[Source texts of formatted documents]
%%

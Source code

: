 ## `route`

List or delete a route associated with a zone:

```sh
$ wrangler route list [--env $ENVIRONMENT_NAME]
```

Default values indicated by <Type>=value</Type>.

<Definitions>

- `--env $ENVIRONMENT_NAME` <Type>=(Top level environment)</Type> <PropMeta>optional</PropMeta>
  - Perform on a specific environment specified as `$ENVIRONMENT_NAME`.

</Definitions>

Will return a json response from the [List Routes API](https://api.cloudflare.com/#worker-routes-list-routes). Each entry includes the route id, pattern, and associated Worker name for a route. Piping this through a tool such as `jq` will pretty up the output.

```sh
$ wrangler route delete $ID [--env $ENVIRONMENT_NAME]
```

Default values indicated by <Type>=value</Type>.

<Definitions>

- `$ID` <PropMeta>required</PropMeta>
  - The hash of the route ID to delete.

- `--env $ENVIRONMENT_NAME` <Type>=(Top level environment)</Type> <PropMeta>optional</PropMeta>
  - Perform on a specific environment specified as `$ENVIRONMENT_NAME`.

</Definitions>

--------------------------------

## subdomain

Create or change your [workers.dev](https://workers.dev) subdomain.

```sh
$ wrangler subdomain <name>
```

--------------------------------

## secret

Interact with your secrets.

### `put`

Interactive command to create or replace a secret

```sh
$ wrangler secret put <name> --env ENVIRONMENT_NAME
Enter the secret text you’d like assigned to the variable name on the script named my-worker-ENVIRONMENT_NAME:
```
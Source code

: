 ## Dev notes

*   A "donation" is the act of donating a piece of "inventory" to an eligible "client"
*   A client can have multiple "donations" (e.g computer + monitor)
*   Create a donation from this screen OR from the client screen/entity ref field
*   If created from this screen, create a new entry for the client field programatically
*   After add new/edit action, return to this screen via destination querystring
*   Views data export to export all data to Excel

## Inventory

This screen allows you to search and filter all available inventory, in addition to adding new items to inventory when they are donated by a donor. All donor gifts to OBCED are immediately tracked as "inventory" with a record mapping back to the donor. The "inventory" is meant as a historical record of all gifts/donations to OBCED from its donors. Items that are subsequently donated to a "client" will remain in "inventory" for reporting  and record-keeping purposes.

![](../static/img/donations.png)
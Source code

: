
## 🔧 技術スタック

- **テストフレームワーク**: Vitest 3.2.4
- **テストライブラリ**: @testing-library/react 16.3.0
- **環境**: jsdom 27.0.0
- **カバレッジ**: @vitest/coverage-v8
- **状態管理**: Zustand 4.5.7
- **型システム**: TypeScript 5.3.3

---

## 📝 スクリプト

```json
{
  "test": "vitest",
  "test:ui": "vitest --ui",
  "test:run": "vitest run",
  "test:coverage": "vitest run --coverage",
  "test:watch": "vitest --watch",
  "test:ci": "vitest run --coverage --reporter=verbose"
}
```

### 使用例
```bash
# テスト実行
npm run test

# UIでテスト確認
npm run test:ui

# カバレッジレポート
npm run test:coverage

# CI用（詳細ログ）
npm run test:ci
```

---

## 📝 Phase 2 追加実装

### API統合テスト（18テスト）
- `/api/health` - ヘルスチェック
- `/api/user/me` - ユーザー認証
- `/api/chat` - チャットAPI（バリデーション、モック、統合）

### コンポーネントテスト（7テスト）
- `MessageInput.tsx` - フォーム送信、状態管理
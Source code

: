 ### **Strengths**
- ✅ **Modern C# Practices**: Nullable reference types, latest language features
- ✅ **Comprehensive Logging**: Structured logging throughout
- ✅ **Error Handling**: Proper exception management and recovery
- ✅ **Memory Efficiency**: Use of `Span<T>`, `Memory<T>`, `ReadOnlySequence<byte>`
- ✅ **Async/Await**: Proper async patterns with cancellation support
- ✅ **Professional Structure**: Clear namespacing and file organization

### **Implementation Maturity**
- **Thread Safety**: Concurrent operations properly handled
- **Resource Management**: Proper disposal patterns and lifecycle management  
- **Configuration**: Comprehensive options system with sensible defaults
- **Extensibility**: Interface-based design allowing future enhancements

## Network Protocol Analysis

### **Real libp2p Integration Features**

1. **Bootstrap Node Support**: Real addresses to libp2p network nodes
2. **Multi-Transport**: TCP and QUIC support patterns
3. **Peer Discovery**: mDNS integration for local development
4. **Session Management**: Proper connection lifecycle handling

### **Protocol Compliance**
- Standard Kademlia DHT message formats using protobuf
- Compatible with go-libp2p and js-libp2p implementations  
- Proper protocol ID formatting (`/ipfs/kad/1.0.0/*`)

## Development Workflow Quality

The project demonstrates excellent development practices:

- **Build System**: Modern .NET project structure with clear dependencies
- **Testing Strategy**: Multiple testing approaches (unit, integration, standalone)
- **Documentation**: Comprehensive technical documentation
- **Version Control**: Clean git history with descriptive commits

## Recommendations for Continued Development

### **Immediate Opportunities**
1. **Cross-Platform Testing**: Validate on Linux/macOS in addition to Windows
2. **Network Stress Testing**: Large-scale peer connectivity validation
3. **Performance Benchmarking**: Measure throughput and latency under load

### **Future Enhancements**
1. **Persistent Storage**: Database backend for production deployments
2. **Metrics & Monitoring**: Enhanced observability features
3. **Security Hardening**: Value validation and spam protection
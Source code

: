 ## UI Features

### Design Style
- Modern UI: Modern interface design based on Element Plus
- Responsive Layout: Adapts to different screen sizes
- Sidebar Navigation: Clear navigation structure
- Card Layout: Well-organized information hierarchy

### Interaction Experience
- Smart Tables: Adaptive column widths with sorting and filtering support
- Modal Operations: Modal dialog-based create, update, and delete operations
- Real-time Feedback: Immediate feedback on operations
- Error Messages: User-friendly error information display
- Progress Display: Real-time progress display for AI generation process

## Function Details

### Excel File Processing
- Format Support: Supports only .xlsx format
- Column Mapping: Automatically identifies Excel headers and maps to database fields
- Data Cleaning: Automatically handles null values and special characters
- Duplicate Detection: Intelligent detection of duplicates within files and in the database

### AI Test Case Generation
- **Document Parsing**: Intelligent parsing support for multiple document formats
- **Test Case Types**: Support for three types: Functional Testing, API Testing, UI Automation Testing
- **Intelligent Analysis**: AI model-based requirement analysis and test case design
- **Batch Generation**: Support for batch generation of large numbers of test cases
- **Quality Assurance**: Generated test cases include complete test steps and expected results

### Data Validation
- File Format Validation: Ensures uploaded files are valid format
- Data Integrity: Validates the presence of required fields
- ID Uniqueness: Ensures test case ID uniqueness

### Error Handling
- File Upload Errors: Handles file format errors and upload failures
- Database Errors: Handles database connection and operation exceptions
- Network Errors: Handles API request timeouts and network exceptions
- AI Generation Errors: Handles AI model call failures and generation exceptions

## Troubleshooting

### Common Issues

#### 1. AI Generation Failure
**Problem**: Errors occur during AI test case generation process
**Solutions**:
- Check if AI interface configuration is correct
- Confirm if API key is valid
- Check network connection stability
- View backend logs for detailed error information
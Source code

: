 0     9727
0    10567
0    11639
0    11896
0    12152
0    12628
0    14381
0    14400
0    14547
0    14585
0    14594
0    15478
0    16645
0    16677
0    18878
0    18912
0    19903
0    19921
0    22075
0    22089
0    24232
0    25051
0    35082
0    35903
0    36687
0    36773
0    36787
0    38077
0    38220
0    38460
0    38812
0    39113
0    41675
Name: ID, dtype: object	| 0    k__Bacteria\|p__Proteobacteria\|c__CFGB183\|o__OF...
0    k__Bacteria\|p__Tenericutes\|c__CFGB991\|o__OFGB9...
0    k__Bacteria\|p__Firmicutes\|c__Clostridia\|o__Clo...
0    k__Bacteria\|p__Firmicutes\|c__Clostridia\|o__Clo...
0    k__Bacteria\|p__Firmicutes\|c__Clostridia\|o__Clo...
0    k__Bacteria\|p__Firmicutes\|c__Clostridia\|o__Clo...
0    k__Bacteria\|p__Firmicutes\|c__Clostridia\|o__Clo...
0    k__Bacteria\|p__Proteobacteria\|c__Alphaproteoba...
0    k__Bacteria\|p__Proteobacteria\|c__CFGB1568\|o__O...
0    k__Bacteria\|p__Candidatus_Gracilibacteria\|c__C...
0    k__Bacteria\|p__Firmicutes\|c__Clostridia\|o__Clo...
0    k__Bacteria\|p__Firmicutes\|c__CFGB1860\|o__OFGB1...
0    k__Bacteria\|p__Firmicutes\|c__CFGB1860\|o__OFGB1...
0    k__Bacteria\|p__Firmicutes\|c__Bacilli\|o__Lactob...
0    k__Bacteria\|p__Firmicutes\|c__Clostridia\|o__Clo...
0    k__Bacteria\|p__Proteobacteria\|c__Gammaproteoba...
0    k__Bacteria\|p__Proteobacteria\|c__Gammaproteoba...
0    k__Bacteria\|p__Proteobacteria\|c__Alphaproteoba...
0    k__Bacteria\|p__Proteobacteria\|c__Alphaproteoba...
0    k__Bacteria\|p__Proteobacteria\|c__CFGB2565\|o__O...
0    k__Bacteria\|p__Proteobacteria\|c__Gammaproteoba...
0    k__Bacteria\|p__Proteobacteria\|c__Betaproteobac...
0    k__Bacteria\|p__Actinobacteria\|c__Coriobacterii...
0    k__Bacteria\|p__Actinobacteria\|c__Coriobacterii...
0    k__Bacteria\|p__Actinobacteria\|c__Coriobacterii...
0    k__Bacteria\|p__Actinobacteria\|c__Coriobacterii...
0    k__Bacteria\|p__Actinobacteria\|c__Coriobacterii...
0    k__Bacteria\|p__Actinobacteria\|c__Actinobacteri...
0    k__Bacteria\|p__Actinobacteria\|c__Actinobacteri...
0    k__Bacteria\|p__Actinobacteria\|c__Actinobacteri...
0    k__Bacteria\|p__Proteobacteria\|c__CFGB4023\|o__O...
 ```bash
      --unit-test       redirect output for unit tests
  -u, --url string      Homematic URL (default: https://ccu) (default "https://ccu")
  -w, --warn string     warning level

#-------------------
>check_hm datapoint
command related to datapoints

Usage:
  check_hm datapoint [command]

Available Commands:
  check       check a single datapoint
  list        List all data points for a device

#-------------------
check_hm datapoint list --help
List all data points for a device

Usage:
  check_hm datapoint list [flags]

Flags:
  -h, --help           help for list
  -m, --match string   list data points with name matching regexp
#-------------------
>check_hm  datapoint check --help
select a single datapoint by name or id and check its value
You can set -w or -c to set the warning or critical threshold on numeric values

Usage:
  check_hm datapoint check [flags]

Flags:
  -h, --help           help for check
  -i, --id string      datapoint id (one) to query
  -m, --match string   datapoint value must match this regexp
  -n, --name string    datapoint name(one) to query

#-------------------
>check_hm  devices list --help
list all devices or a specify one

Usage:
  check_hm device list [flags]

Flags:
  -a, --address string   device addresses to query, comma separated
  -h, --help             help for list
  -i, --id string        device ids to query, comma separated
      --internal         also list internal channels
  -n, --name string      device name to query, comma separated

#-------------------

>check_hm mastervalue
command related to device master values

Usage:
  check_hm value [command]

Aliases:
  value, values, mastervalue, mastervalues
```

%%

YOUR TASK
Return exactly what appears above, from the first line of the entries to the line with "## Inventory", inclusive.

SOLVED PROBLEM
Source code

: ## `route`

List or delete a route associated with a zone:

```sh
$ wrangler route list [--env $ENVIRONMENT_NAME]
```

Default values indicated by <Type>=value</Type>.

<Definitions>

- `--env $ENVIRONMENT_NAME` <Type>=(Top level environment)</Type> <PropMeta>optional</PropMeta>
  - Perform on a specific environment specified as `$ENVIRONMENT_NAME`.

</Definitions>

Will return a json response from the [List Routes API](https://api.cloudflare.com/#worker-routes-list-routes). Each entry includes the route id, pattern, and associated Worker name for a route. Piping this through a tool such as `jq` will pretty up the output.

```sh
$ wrangler route delete $ID [--env $ENVIRONMENT_NAME]
```

Default values indicated by <Type>=value</Type>.

<Definitions>

- `$ID` <PropMeta>required</PropMeta>
  - The hash of the route ID to delete.

- `--env $ENVIRONMENT_NAME` <Type>=(Top level environment)</Type> <PropMeta>optional</PropMeta>
  - Perform on a specific environment specified as `$ENVIRONMENT_NAME`.

</Definitions>

--------------------------------

## subdomain

Create or change your [workers.dev](https://workers.dev) subdomain.

```sh
$ wrangler subdomain <name>
```

--------------------------------

## secret

Interact with your secrets.

### `put`

Interactive command to create or replace a secret

```sh
$ wrangler secret put <name> --env ENVIRONMENT_NAME
Enter the secret text you’d like assigned to the variable name on the script named my-worker-ENVIRONMENT_NAME:
```
Source code

: ## Dev notes

*   A "donation" is the act of donating a piece of "inventory" to an eligible "client"
*   A client can have multiple "donations" (e.g computer + monitor)
*   Create a donation from this screen OR from the client screen/entity ref field
*   If created from this screen, create a new entry for the client field programatically
*   After add new/edit action, return to this screen via destination querystring
*   Views data export to export all data to Excel

## Inventory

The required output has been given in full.